MacDonald Avenue to get 19th Century upgrade.

A tree on MacDonald Avenue weakened by utility pruning. (Google.ca July 2017)

Here is a notice from Toronto Hydro:

MacDonald Avenue

  • Project ID: W18159
  • Activity: Overhead Civil and Electrical
  • Timeline: October 2017 – December 2018
  • Status: Current

Toronto Hydro is planning to rebuild the aging overhead electrical system in the community to help improve service reliability. The rebuild includes upgrading overhead electrical cables and replacing hydro poles within the City of Toronto’s public property allowance in front of or adjacent to the lot.
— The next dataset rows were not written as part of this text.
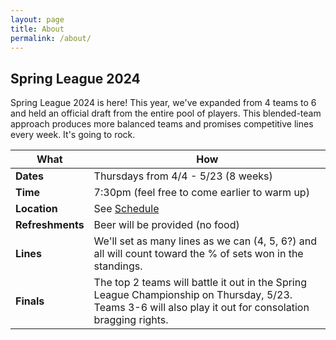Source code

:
 ```yaml
---
layout: page
title: About
permalink: /about/
---
```


## Spring League 2024

Spring League 2024 is here! This year, we've expanded from 4 teams to 6 and held an official draft from the entire pool of players. This blended-team approach produces more balanced teams and promises competitive lines every week. It's going to rock.

| What      | How |
| ----------- | ----------- |
| **Dates**      | Thursdays from 4/4 - 5/23 (8 weeks)       |
| **Time**   | 7:30pm (feel free to come earlier to warm up)       |
| **Location**   | See [Schedule](/schedule/)        |
| **Refreshments**   | Beer will be provided (no food)        |
| **Lines**   | We'll set as many lines as we can (4, 5, 6?) and all will count toward the % of sets won in the standings.        |
| **Finals** | The top 2 teams will battle it out in the Spring League Championship on Thursday, 5/23. Teams 3-6 will also play it out for consolation bragging rights. |
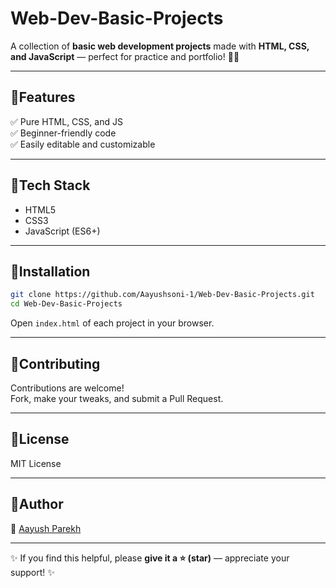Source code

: # Web-Dev-Basic-Projects

A collection of **basic web development projects** made with **HTML, CSS, and JavaScript** — perfect for practice and portfolio! 🚀✨

---

## 🔹Features

✅ Pure HTML, CSS, and JS  
✅ Beginner-friendly code  
✅ Easily editable and customizable  

---

## 🔹Tech Stack

- HTML5
- CSS3
- JavaScript (ES6+)

---

## 🔹Installation

```bash
git clone https://github.com/Aayushsoni-1/Web-Dev-Basic-Projects.git
cd Web-Dev-Basic-Projects
```

Open `index.html` of each project in your browser.

---

## 🔹Contributing

Contributions are welcome!  
Fork, make your tweaks, and submit a Pull Request.

---

## 🔹License

MIT License

---

## 🔹Author

👤 [Aayush Parekh](https://github.com/Aayushsoni-1)

---

✨ If you find this helpful, please **give it a ⭐ (star)** — appreciate your support! ✨
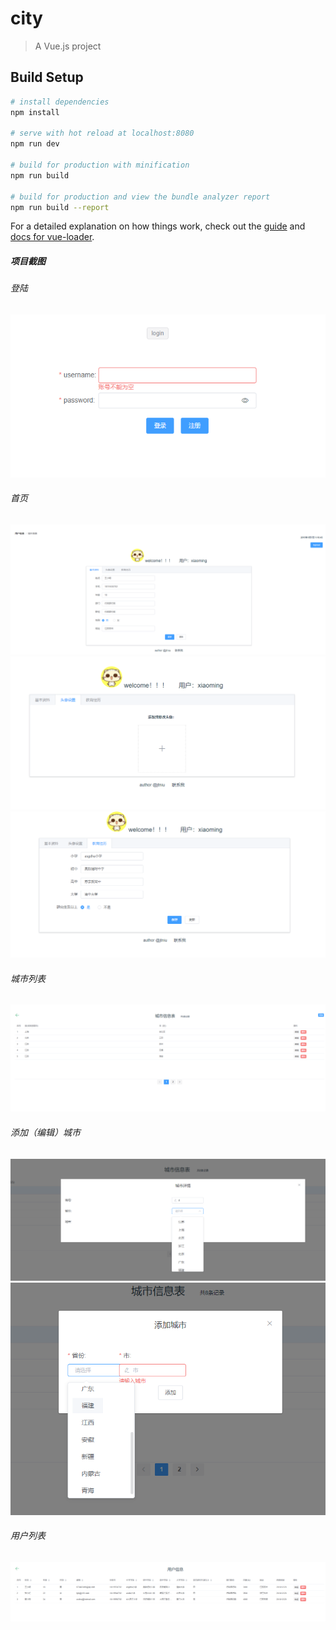 # city

> A Vue.js project

## Build Setup

``` bash
# install dependencies
npm install

# serve with hot reload at localhost:8080
npm run dev

# build for production with minification
npm run build

# build for production and view the bundle analyzer report
npm run build --report
```

For a detailed explanation on how things work, check out the [guide](http://vuejs-templates.github.io/webpack/) and [docs for vue-loader](http://vuejs.github.io/vue-loader).

#####  项目截图  
######  登陆
![Image text](/static/imgs/4.png)      
######  首页   
![Image text](/static/imgs/5.png)     
![Image text](/static/imgs/6.png)        
![Image text](/static/imgs/7.png)           
######  城市列表    
![Image text](/static/imgs/8.png)        
######  添加（编辑）城市      
![Image text](/static/imgs/9.png)   
![Image text](/static/imgs/10.png)  
######  用户列表  
![Image text](/static/imgs/11.png)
Throughout this project, planned outages may be necessary to switch from the old to the new electrical system and we intend to provide advance notice. Toronto Hydro crews and contractors will take extra care and precautions around the property. Please be advised that as a result of the project, our contractor may be trimming a number of the overgrown trees on the public road allowance in order to accommodate new hydro infrastructure. Upon project completion, affected areas will be restored.

So, instead of replacing MacDonald Avenue’s overhead wiring with underground cables, Toronto Hydro will continue to use a 19th Century method of bringing power to homes and businesses. This will ensure a continuing vulnerability of the power supply to ice storms, lightning strikes, vehicle collisions and falling trees. Speaking of trees; pruning them to make room for wiring is harmful and our trees would last far longer if they weren’t weakened by being trimmed.

The average life of a hydro pole is about 35 years so the MacDonald Avenue installation should last until 2053. Oh, and don’t hold your breath expecting that all of the old poles will be completely removed.

It seems that Toronto Hydro would rather spend its money on executive remuneration than on upgrading infrastructure, preserving trees and improving our streetscape. Yes, it would be initially more expensive to bury power lines but it would be an investment in the future and save money (repairs from the 2013 ice storm cost over $170 million) and inconvenience in the long run.